PROBLEM DESCRIPTION: Without the pictures, write out every entry that follows exactly.
#####
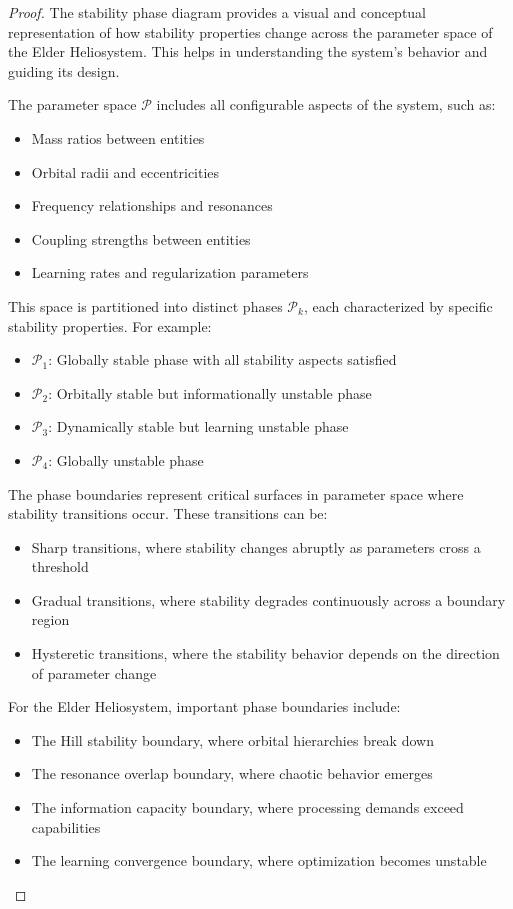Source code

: \begin{proof}
The stability phase diagram provides a visual and conceptual representation of how stability properties change across the parameter space of the Elder Heliosystem. This helps in understanding the system's behavior and guiding its design.

The parameter space $\mathcal{P}$ includes all configurable aspects of the system, such as:
\begin{itemize}
    \item Mass ratios between entities
    \item Orbital radii and eccentricities
    \item Frequency relationships and resonances
    \item Coupling strengths between entities
    \item Learning rates and regularization parameters
\end{itemize}

This space is partitioned into distinct phases $\mathcal{P}_k$, each characterized by specific stability properties. For example:
\begin{itemize}
    \item $\mathcal{P}_1$: Globally stable phase with all stability aspects satisfied
    \item $\mathcal{P}_2$: Orbitally stable but informationally unstable phase
    \item $\mathcal{P}_3$: Dynamically stable but learning unstable phase
    \item $\mathcal{P}_4$: Globally unstable phase
\end{itemize}

The phase boundaries represent critical surfaces in parameter space where stability transitions occur. These transitions can be:
\begin{itemize}
    \item Sharp transitions, where stability changes abruptly as parameters cross a threshold
    \item Gradual transitions, where stability degrades continuously across a boundary region
    \item Hysteretic transitions, where the stability behavior depends on the direction of parameter change
\end{itemize}

For the Elder Heliosystem, important phase boundaries include:
\begin{itemize}
    \item The Hill stability boundary, where orbital hierarchies break down
    \item The resonance overlap boundary, where chaotic behavior emerges
    \item The information capacity boundary, where processing demands exceed capabilities
    \item The learning convergence boundary, where optimization becomes unstable
\end{itemize}


\end{proof}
#####
OUTPUT OF THE EXERCISE:
Source code

: \begin{proof}
The stability phase diagram provides a visual and conceptual representation of how stability properties change across the parameter space of the Elder Heliosystem. This helps in understanding the system's behavior and guiding its design.

The parameter space $\mathcal{P}$ includes all configurable aspects of the system, such as:
\begin{itemize}
    \item Mass ratios between entities
    \item Orbital radii and eccentricities
    \item Frequency relationships and resonances
    \item Coupling strengths between entities
    \item Learning rates and regularization parameters
\end{itemize}

This space is partitioned into distinct phases $\mathcal{P}_k$, each characterized by specific stability properties. For example:
\begin{itemize}
    \item $\mathcal{P}_1$: Globally stable phase with all stability aspects satisfied
    \item $\mathcal{P}_2$: Orbitally stable but informationally unstable phase
    \item $\mathcal{P}_3$: Dynamically stable but learning unstable phase
    \item $\mathcal{P}_4$: Globally unstable phase
\end{itemize}

The phase boundaries represent critical surfaces in parameter space where stability transitions occur. These transitions can be:
\begin{itemize}
    \item Sharp transitions, where stability changes abruptly as parameters cross a threshold
    \item Gradual transitions, where stability degrades continuously across a boundary region
    \item Hysteretic transitions, where the stability behavior depends on the direction of parameter change
\end{itemize}

For the Elder Heliosystem, important phase boundaries include:
\begin{itemize}
    \item The Hill stability boundary, where orbital hierarchies break down
    \item The resonance overlap boundary, where chaotic behavior emerges
    \item The information capacity boundary, where processing demands exceed capabilities
    \item The learning convergence boundary, where optimization becomes unstable
\end{itemize}


\end{proof}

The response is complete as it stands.